Provided records -
Start of Block

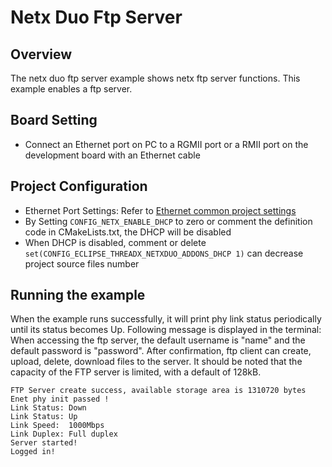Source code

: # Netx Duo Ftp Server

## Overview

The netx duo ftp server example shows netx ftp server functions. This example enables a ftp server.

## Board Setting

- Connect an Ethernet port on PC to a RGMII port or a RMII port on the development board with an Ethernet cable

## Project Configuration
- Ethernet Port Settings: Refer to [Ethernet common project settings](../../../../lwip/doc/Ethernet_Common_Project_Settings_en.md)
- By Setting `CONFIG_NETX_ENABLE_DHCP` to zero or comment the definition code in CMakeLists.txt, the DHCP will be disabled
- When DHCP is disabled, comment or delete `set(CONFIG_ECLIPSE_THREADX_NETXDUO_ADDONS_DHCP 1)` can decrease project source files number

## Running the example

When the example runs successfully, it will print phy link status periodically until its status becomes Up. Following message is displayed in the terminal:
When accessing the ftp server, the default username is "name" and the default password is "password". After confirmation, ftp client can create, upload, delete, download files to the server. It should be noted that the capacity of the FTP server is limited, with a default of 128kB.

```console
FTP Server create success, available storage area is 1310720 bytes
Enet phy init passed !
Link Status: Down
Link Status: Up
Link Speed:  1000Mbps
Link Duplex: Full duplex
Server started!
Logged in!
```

End of Block
Start of Block

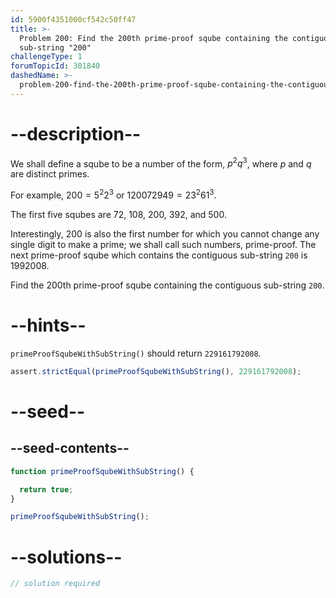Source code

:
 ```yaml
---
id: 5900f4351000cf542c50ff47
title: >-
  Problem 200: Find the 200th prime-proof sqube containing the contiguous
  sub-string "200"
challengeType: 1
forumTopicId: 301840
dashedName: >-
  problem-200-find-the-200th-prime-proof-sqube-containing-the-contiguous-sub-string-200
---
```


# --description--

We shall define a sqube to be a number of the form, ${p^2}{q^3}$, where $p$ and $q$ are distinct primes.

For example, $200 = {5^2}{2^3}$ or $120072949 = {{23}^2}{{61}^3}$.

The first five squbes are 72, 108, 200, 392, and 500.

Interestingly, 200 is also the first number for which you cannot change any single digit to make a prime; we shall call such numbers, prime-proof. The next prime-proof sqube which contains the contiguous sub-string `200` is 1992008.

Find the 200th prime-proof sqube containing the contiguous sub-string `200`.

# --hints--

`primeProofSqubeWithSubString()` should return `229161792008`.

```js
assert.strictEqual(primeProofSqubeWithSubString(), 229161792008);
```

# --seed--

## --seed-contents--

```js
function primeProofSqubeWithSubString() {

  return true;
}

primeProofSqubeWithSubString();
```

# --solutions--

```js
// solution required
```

End of Block
Start of Block

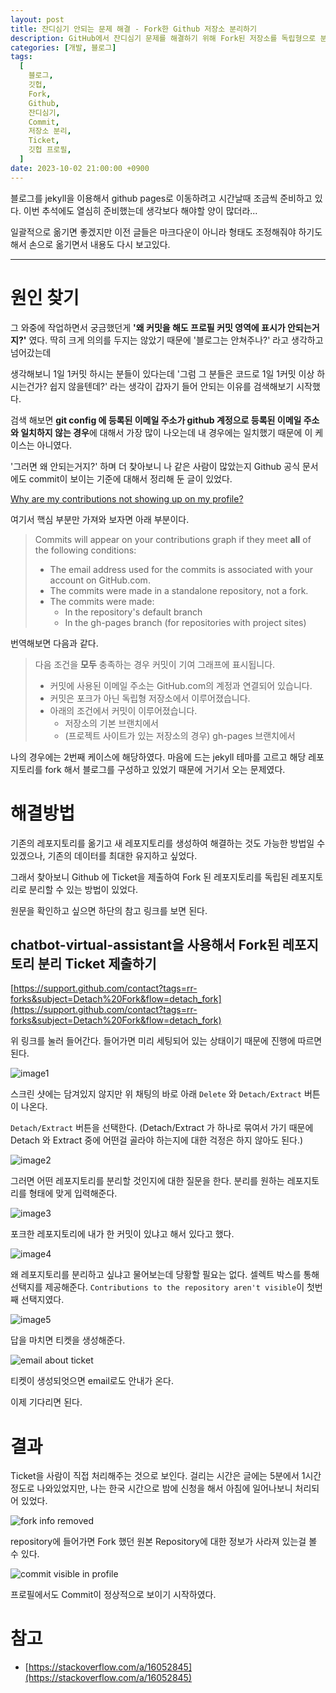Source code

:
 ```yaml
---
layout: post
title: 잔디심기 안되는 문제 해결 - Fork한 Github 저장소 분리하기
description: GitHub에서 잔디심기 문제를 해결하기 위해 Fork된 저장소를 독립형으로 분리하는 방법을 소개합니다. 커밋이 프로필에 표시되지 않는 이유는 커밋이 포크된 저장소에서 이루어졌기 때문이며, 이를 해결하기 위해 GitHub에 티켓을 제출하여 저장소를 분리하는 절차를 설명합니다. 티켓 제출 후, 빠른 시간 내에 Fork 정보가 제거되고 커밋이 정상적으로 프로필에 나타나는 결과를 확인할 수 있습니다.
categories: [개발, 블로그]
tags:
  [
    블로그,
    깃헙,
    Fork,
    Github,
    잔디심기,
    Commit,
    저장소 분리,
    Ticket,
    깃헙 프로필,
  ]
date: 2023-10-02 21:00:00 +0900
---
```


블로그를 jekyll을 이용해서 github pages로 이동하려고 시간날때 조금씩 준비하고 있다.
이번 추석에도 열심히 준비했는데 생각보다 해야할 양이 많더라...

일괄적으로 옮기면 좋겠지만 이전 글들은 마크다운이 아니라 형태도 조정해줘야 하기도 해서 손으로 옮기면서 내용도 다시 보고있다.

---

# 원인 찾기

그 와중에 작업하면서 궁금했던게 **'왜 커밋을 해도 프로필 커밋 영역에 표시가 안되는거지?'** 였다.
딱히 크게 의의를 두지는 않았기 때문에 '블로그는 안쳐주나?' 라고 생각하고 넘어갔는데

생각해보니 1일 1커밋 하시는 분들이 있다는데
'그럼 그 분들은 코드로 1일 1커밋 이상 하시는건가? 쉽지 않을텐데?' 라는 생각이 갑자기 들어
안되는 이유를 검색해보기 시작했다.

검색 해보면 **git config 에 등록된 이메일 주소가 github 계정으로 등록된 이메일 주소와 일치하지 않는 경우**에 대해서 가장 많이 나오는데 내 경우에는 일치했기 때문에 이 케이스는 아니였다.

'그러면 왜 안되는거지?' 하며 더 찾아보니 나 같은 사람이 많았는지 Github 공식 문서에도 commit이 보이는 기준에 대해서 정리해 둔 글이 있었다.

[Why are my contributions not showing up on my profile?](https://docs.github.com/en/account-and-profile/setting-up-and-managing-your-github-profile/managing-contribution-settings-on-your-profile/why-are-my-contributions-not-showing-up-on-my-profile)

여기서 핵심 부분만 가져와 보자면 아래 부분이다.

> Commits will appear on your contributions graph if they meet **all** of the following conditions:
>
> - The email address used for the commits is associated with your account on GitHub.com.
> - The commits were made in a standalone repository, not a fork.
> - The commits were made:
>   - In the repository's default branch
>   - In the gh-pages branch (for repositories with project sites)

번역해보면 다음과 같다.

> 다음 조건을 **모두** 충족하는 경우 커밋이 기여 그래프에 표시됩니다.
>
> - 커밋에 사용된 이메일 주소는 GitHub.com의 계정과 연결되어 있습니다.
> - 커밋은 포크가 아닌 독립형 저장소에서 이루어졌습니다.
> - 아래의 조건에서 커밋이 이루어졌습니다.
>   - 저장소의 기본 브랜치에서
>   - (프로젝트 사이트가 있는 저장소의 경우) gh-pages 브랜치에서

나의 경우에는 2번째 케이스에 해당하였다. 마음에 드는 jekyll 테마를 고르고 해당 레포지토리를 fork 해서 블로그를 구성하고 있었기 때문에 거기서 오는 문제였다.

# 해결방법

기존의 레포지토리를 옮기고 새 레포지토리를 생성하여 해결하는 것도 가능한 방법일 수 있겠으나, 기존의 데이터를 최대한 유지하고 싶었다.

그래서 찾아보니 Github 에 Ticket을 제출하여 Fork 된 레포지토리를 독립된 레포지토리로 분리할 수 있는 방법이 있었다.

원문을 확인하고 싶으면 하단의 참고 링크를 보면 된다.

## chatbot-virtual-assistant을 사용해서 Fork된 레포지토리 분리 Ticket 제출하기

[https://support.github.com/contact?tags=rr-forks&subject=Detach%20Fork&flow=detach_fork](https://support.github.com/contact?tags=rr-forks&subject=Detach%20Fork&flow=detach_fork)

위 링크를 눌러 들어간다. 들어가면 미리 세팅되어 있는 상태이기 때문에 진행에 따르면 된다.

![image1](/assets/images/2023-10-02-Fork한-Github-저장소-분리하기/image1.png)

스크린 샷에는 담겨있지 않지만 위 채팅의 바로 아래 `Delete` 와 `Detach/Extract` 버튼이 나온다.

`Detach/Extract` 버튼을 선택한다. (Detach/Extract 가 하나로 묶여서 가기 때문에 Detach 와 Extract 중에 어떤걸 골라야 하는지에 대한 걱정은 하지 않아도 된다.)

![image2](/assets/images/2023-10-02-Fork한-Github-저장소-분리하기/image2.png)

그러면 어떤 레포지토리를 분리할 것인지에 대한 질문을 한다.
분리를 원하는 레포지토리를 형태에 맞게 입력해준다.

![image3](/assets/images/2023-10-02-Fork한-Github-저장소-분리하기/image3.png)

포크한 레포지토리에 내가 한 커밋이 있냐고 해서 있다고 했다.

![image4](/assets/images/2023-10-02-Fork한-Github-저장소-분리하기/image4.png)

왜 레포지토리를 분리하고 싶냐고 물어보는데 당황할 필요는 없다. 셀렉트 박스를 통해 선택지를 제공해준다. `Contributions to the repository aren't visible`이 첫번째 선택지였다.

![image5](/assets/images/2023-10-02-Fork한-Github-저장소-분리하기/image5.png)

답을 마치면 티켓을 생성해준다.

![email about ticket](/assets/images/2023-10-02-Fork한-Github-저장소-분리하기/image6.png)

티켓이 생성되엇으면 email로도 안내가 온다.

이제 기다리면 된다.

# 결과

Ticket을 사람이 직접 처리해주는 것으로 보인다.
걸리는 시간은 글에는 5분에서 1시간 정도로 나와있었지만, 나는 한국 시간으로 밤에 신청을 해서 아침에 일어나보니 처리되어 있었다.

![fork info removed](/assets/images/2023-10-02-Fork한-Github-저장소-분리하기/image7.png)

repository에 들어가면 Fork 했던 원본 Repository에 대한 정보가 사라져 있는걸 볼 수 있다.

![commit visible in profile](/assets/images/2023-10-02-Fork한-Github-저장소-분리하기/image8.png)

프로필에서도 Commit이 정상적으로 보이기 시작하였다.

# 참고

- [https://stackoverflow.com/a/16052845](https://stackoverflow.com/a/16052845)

End of Block

What needs to be done - Lines containing the word "will" must all be returned from the material above.

Answer section -
- By Setting `CONFIG_NETX_ENABLE_DHCP` to zero or comment the definition code in CMakeLists.txt, the DHCP will be disabled
When the example runs successfully, it will print phy link status periodically until its status becomes Up. Following message is displayed in the terminal:
> Commits will appear on your contributions graph if they meet **all** of the following conditions:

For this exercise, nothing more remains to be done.